Chapter 4 – Pattern-Directed Inference Systems (TRE)
A friendly tour of TRE, the smallest forward-chaining rule engine in this project, and the substrate every truth-maintenance layer in later chapters is built on. Back to the companion index.
The big idea
A pattern-directed inference system is a rule engine that does not call rules by name. Instead, each rule advertises a pattern it cares about, and the engine automatically wakes a rule whenever a fact matching that pattern shows up. You never write “now run rule 7”; you assert facts, and the relevant rules fire themselves. This is the data-driven, forward-chaining style of inference: new data flows in, and conclusions ripple outward until nothing new can be derived.
TRE (the “Tiny Rule Engine”) is the bare-bones version of this idea. It is deliberately minimal so you can see the whole mechanism at once. In TRE, belief is nothing more than presence in the database. A fact is “believed” if and only if it has been asserted. There is no notion of why a fact is believed, no support, no retraction, and no contradictions. That austerity is the point: TRE is the floor that every later chapter stacks truth maintenance on top of. Chapters 7 onward keep TRE’s pattern-matching skeleton almost unchanged and bolt a TMS (a JTMS, then the LTMS) underneath, so that belief becomes justified belief that can change as assumptions change. Get TRE clear in your head and the rest of the book is “the same engine, but now facts can become unbelieved.”

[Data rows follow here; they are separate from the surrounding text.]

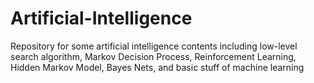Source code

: # Artificial-Intelligence
Repository for some artificial intelligence contents including low-level search algorithm, Markov Decision Process, Reinforcement Learning,  Hidden Markov Model, Bayes Nets, and basic stuff of machine learning
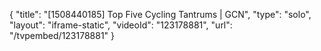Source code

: {
    "title": "[1508440185] Top Five Cycling Tantrums | GCN",
    "type": "solo",
    "layout": "iframe-static",
    "videoId": "123178881",
    "url": "\/tvpembed\/123178881"
}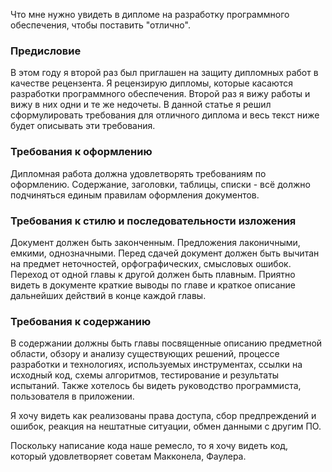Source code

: Что мне нужно увидеть в дипломе на разработку программного обеспечения, чтобы поставить "отлично".

### Предисловие
В этом году я второй раз был приглашен на защиту дипломных работ в качестве рецензента. Я рецензирую дипломы, которые касаются разработки программного обеспечения. Второй раз я вижу работы и вижу в них одни и те же недочеты. В данной статье я решил сформулировать требования для отличного диплома и весь текст ниже будет описывать эти требования.

### Требования к оформлению
Дипломная работа должна удовлетворять требованиям по оформлению. Содержание, заголовки, таблицы, списки - всё должно подчиняться единым правилам оформления документов.

### Требования к стилю и последовательности изложения
Документ должен быть законченным. Предложения лаконичными, емкими, однозначными. Перед сдачей документ должен быть вычитан на предмет неточностей, орфографических, смысловых ошибок. Переход от одной главы к другой должен быть плавным. Приятно видеть в документе краткие выводы по главе и краткое описание дальнейших действий в конце каждой главы.

### Требования к содержанию
В содержании должны быть главы посвященные описанию предметной области, обзору и анализу существующих решений, процессе разработки и технологиях, используемых инструментах, ссылки на исходный код, схемы алгоритмов, тестирование и результаты испытаний. Также хотелось бы видеть руководство программиста, пользователя в приложении.

Я хочу видеть как реализованы права доступа, сбор предпреждений и ошибок, реакция на нештатные ситуации, обмен данными с другим ПО.

Поскольку написание кода наше ремесло, то я хочу видеть код, который удовлетворяет советам Макконела, Фаулера.

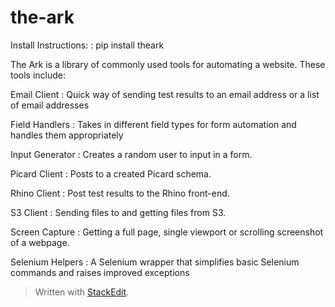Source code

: the-ark
===================

Install Instructions:
: pip install theark

The Ark is a library of commonly used tools for automating a website.  These tools include:

Email Client
: Quick way of sending test results to an email address or a list of email addresses

Field Handlers
: Takes in different field types for form automation and handles them appropriately

Input Generator
: Creates a random user to input in a form.

Picard Client
: Posts to a created Picard schema.

Rhino Client
: Post test results to the Rhino front-end.

S3 Client
: Sending files to and getting files from S3.

Screen Capture
: Getting a full page, single viewport or scrolling screenshot of a webpage.

Selenium Helpers
: A Selenium wrapper that simplifies basic Selenium commands and raises improved exceptions

> Written with [StackEdit](https://stackedit.io/).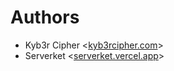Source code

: # Authors

- Kyb3r Cipher <[kyb3rcipher.com](https://kyb3rvizsla.com)>
- Serverket <[serverket.vercel.app](https://serverket.vercel.app)>
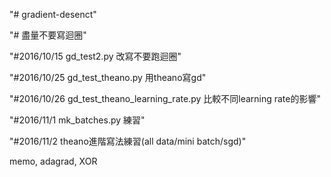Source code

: "# gradient-desenct" 

"# 盡量不要寫迴圈"

"#2016/10/15  gd_test2.py 改寫不要跑迴圈"

"#2016/10/25 gd_test_theano.py 用theano寫gd"

"#2016/10/26 gd_test_theano_learning_rate.py 比較不同learning rate的影響"

"#2016/11/1 mk_batches.py 練習"

"#2016/11/2 theano進階寫法練習(all data/mini batch/sgd)"

memo, adagrad,  XOR
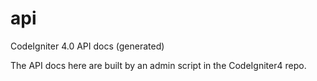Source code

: # api
CodeIgniter 4.0 API docs (generated)

The API docs here are built by an admin script in the CodeIgniter4 repo.
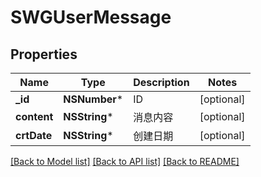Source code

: # SWGUserMessage

## Properties
Name | Type | Description | Notes
------------ | ------------- | ------------- | -------------
**_id** | **NSNumber*** | ID | [optional] 
**content** | **NSString*** | 消息内容 | [optional] 
**crtDate** | **NSString*** | 创建日期 | [optional] 

[[Back to Model list]](../README.md#documentation-for-models) [[Back to API list]](../README.md#documentation-for-api-endpoints) [[Back to README]](../README.md)


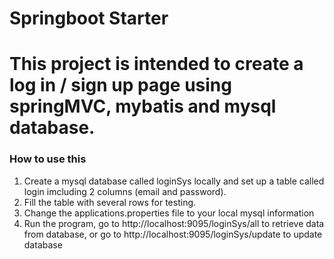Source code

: # Springboot Starter

# This project is intended to create a log in / sign up page using springMVC, mybatis and mysql database. 

### How to use this

1. Create a mysql database called loginSys locally and set up a table called login imcluding 2 columns (email and password).
2. Fill the table with several rows for testing.
3. Change the applications.properties file to your local mysql information
4. Run the program, go to http://localhost:9095/loginSys/all to retrieve data from database, or go to http://localhost:9095/loginSys/update to update database
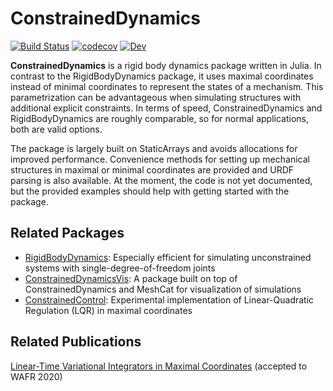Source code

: # ConstrainedDynamics
[![Build Status](https://github.com/janbruedigam/ConstrainedDynamics.jl/workflows/CI/badge.svg)](https://github.com/janbruedigam/ConstrainedDynamics.jl/actions?query=workflow%3ACI)
[![codecov](https://codecov.io/gh/janbruedigam/ConstrainedDynamics.jl/branch/master/graph/badge.svg)](https://codecov.io/gh/janbruedigam/ConstrainedDynamics.jl)
[![Dev](https://img.shields.io/badge/docs-latest-blue.svg)](https://janbruedigam.github.io/ConstrainedDynamics.jl/dev/)

**ConstrainedDynamics** is a rigid body dynamics package written in Julia. In contrast to the RigidBodyDynamics package, it uses maximal coordinates instead of minimal coordinates to represent the states of a mechanism. This parametrization can be advantageous when simulating structures with additional explicit constraints. In terms of speed, ConstrainedDynamics and RigidBodyDynamics are roughly comparable, so for normal applications, both are valid options.

The package is largely built on StaticArrays and avoids allocations for improved performance. Convenience methods for setting up mechanical structures in maximal or minimal coordinates are provided and URDF parsing is also available. At the moment, the code is not yet documented, but the provided examples should help with getting started with the package. 

## Related Packages
* [RigidBodyDynamics](https://github.com/JuliaRobotics/RigidBodyDynamics.jl): Especially efficient for simulating unconstrained systems with single-degree-of-freedom joints
* [ConstrainedDynamicsVis](https://github.com/janbruedigam/ConstrainedDynamicsVis.jl): A package built on top of ConstrainedDynamics and MeshCat for visualization of simulations
* [ConstrainedControl](https://github.com/janbruedigam/ConstrainedControl.jl): Experimental implementation of Linear-Quadratic Regulation (LQR) in maximal coordinates

## Related Publications
[Linear-Time Variational Integrators in Maximal Coordinates](https://arxiv.org/abs/2002.11245) (accepted to WAFR 2020)
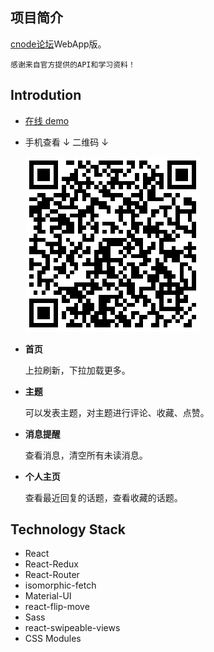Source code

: ## 项目简介
[cnode论坛](https://cnodejs.org/)WebApp版。

    感谢来自官方提供的API和学习资料！
## Introdution
* [在线 demo](http://t.cn/Rat4TXk)
* 手机查看 ↓ 二维码 ↓
    
    ![cnodjs](QRCode.png)

* **首页**

    上拉刷新，下拉加载更多。

* **主题**

   可以发表主题，对主题进行评论、收藏、点赞。

* **消息提醒**

   查看消息，清空所有未读消息。

* **个人主页**

   查看最近回复的话题，查看收藏的话题。

## Technology Stack
- React
- React-Redux
- React-Router
- isomorphic-fetch
- Material-UI
- react-flip-move
- Sass
- react-swipeable-views
- CSS Modules
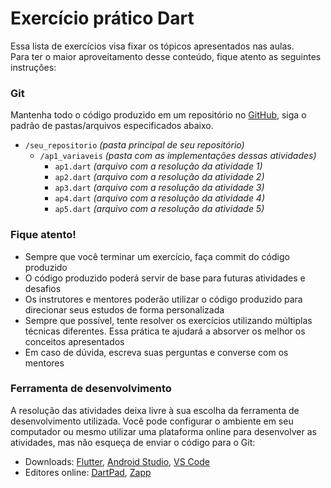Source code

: # Exercício prático Dart

Essa lista de exercícios visa fixar os tópicos apresentados nas aulas.  
Para ter o maior aproveitamento desse conteúdo,
fique atento as seguintes instruções:

### Git

Mantenha todo o código produzido em um repositório no [GitHub](https://github.com/), siga o padrão de pastas/arquivos
especificados abaixo.

- `/seu_repositorio`   _(pasta principal de seu repositório)_
    - `/ap1_variaveis`  _(pasta com as implementações dessas atividades)_
        - `ap1.dart`   _(arquivo com a resolução da atividade 1)_
        - `ap2.dart`   _(arquivo com a resolução da atividade 2)_
        - `ap3.dart`   _(arquivo com a resolução da atividade 3)_
        - `ap4.dart`   _(arquivo com a resolução da atividade 4)_
        - `ap5.dart`   _(arquivo com a resolução da atividade 5)_

### Fique atento!

- Sempre que você terminar um exercício, faça commit do código produzido
- O código produzido poderá servir de base para futuras atividades e desafios
- Os instrutores e mentores poderão utilizar o código produzido para direcionar seus estudos de forma personalizada
- Sempre que possível, tente resolver os exercícios utilizando múltiplas técnicas diferentes. Essa prática te ajudará a
  absorver os melhor os conceitos apresentados
- Em caso de dúvida, escreva suas perguntas e converse com os mentores

### Ferramenta de desenvolvimento

A resolução das atividades deixa livre à sua escolha da ferramenta de desenvolvimento utilizada. Você pode configurar o
ambiente em seu computador ou mesmo utilizar uma plataforma online para desenvolver as atividades, mas não esqueça de
enviar o código para o Git:

- Downloads: [Flutter](https://docs.flutter.dev/get-started/install),
  [Android Studio](https://developer.android.com/studio),
  [VS Code](https://code.visualstudio.com/)
- Editores online: [DartPad](https://dartpad.dev/), [Zapp](https://zapp.run/edit/dart)

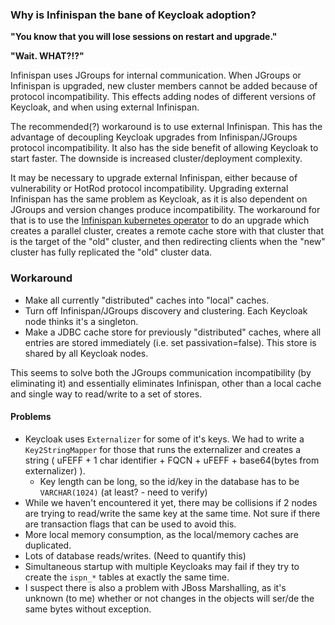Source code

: 

### Why is Infinispan the bane of Keycloak adoption?

**"You know that you will lose sessions on restart and upgrade."**

**"Wait. WHAT?!?"**

Infinispan uses JGroups for internal communication. When JGroups or Infinispan is upgraded, new cluster members cannot be added because of protocol incompatibility. This effects adding nodes of different versions of Keycloak, and when using external Infinispan.

The recommended(?) workaround is to use external Infinispan. This has the advantage of decoupling Keycloak upgrades from Infinispan/JGroups protocol incompatibility. It also has the side benefit of allowing Keycloak to start faster. The downside is increased cluster/deployment complexity.

It may be necessary to upgrade external Infinispan, either because of vulnerability or HotRod protocol incompatibility. Upgrading external Infinispan has the same problem as Keycloak, as it is also dependent on JGroups and version changes produce incompatibility. The workaround for that is to use the [Infinispan kubernetes operator](https://infinispan.org/docs/infinispan-operator/main/operator.html#cluster-upgrades_upgrading-clusters) to do an upgrade which creates a parallel cluster, creates a remote cache store with that cluster that is the target of the "old" cluster, and then redirecting clients when the "new" cluster has fully replicated the "old" cluster data.


### Workaround 

- Make all currently "distributed" caches into "local" caches.
- Turn off Infinispan/JGroups discovery and clustering. Each Keycloak node thinks it's a singleton.
- Make a JDBC cache store for previously "distributed" caches, where all entries are stored immediately (i.e. set passivation=false). This store is shared by all Keycloak nodes.

This seems to solve both the JGroups communication incompatibility (by eliminating it) and essentially eliminates Infinispan, other than a local cache and single way to read/write to a set of stores.

#### Problems

- Keycloak uses `Externalizer` for some of it's keys. We had to write a `Key2StringMapper` for those that runs the externalizer and creates a string ( uFEFF + 1 char identifier + FQCN + uFEFF + base64(bytes from externalizer) ).
  - Key length can be long, so the id/key in the database has to be `VARCHAR(1024)` (at least? - need to verify)
- While we haven't encountered it yet, there may be collisions if 2 nodes are trying to read/write the same key at the same time. Not sure if there are transaction flags that can be used to avoid this.
- More local memory consumption, as the local/memory caches are duplicated.
- Lots of database reads/writes. (Need to quantify this)
- Simultaneous startup with multiple Keycloaks may fail if they try to create the `ispn_*` tables at exactly the same time.
- I suspect there is also a problem with JBoss Marshalling, as it's unknown (to me) whether or not changes in the objects will ser/de the same bytes without exception.
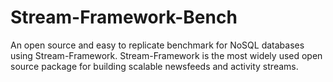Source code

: # Stream-Framework-Bench
An open source and easy to replicate benchmark for NoSQL databases using Stream-Framework. Stream-Framework is the most widely used open source package for building scalable newsfeeds and activity streams.
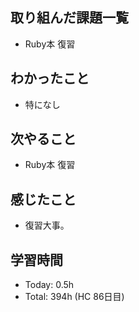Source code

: ## 取り組んだ課題一覧
- Ruby本 復習
## わかったこと
- 特になし
## 次やること
- Ruby本 復習
## 感じたこと
- 復習大事。
## 学習時間
- Today: 0.5h
- Total: 394h (HC 86日目)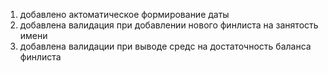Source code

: 1) добавлено актоматическое формирование даты
2) добавлена валидация при добавлении нового финлиста на занятость имени
3) добавлена валидации при выводе средс на достаточность баланса финлиста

The implementation lives in
../src/ltms/tre/engine.py. It is about 175 lines,
and you can profitably read all of it. This chapter walks through what those
lines do and why, then works through the exercises in
../exercises/ch04/.
Concepts, step by step
Terms, patterns, and variables
Everything the engine reasons about is a term: a tuple like
("parent", "ann", "bob") standing for the proposition ann is a parent of
bob. A term is either an atom (a plain symbol or string) or a compound
(a tuple whose first element is the relation name). A variable is written
Var("x") and prints as ?x. A pattern is just a term that may contain
variables, for example ("parent", Var("x"), Var("y")). Facts in the database
are always ground (variable-free); patterns in rules may have variables that
get filled in by matching. These primitives are shared verbatim with every other
layer of the project (see ../src/ltms/terms.py and
../src/ltms/unify.py).
Unification: the one matching primitive
Matching a pattern against a fact is done by unification, a single shared
function unify(a, b, bindings). It tries to find an assignment of variables
that makes the two terms identical, returning the (extended) bindings on success
or the sentinel FAIL on failure. One subtlety worth burning into memory:
An empty binding dict is a legitimate success (it means “these unify with no new bindings needed”). Success is therefore tested as
result is not FAIL, never by truthiness. Testingif result:would wrongly treat a perfectly good empty-binding match as a failure.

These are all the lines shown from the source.